* **PROVIDED ENTRIES**
□ □ □
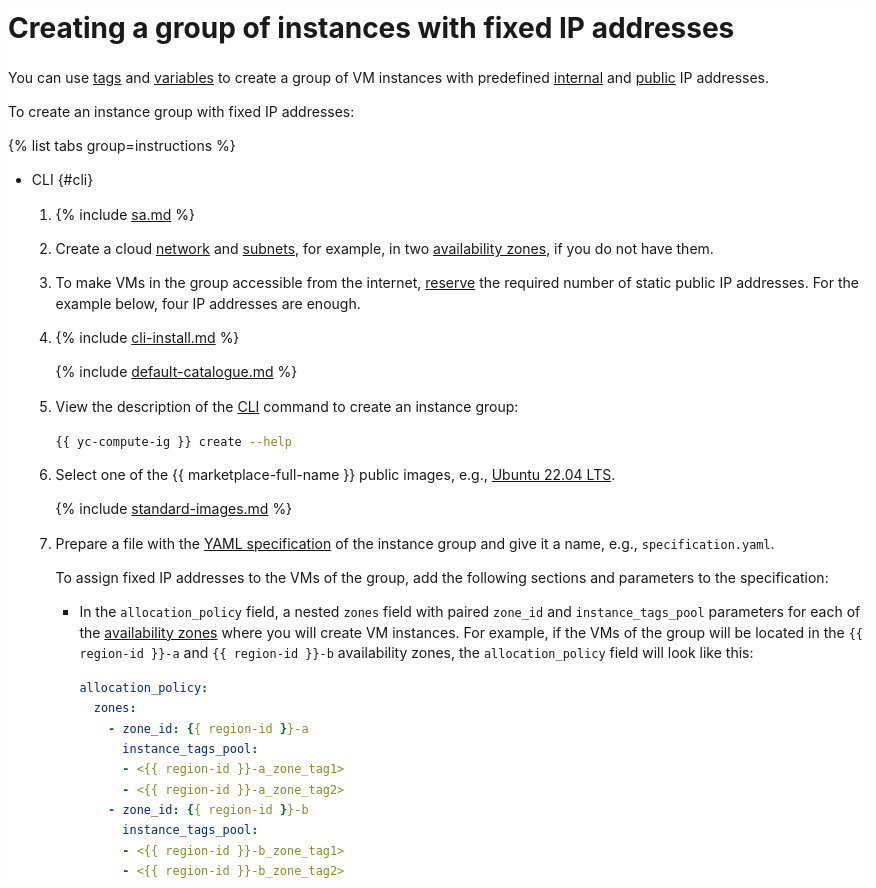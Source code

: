 # Creating a group of instances with fixed IP addresses


You can use [tags](../../concepts/instance-groups/policies/allocation-policy.md#tags) and [variables](../../concepts/instance-groups/variables-in-the-template.md) to create a group of VM instances with predefined [internal](../../../vpc/concepts/address.md#internal-addresses) and [public](../../../vpc/concepts/address.md#public-addresses) IP addresses.

To create an instance group with fixed IP addresses:

{% list tabs group=instructions %}

- CLI {#cli}

  1. {% include [sa.md](../../../_includes/instance-groups/sa.md) %}
  1. Create a cloud [network](../../../vpc/operations/network-create.md) and [subnets](../../../vpc/operations/subnet-create.md), for example, in two [availability zones](../../../overview/concepts/geo-scope.md), if you do not have them.
  1. To make VMs in the group accessible from the internet, [reserve](../../../vpc/operations/get-static-ip.md) the required number of static public IP addresses. For the example below, four IP addresses are enough.
  1. {% include [cli-install.md](../../../_includes/cli-install.md) %}

      {% include [default-catalogue.md](../../../_includes/default-catalogue.md) %}

  1. View the description of the [CLI](../../../cli/) command to create an instance group:

     ```bash
     {{ yc-compute-ig }} create --help
     ```

  1. Select one of the {{ marketplace-full-name }} public images, e.g., [Ubuntu 22.04 LTS](/marketplace/products/yc/ubuntu-22-04-lts).

     {% include [standard-images.md](../../../_includes/standard-images.md) %}

  1. Prepare a file with the [YAML specification](../../concepts/instance-groups/specification.md) of the instance group and give it a name, e.g., `specification.yaml`.

      To assign fixed IP addresses to the VMs of the group, add the following sections and parameters to the specification:

      * In the `allocation_policy` field, a nested `zones` field with paired `zone_id` and `instance_tags_pool` parameters for each of the [availability zones](../../../overview/concepts/geo-scope.md) where you will create VM instances. For example, if the VMs of the group will be located in the `{{ region-id }}-a` and `{{ region-id }}-b` availability zones, the `allocation_policy` field will look like this:

          ```yml
          allocation_policy:
            zones:
              - zone_id: {{ region-id }}-a
                instance_tags_pool:
                - <{{ region-id }}-a_zone_tag1>
                - <{{ region-id }}-a_zone_tag2>
              - zone_id: {{ region-id }}-b
                instance_tags_pool:
                - <{{ region-id }}-b_zone_tag1>
                - <{{ region-id }}-b_zone_tag2>
          ```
□ □ □
* **WORK INSTRUCTION**
Exactly as they appear, print the lines of the listing above from its first line through the line that contains "instances with fixed IP addresses", minus the pictures.

* **RESPONSE BOX**
Source code

: # Creating a group of instances with fixed IP addresses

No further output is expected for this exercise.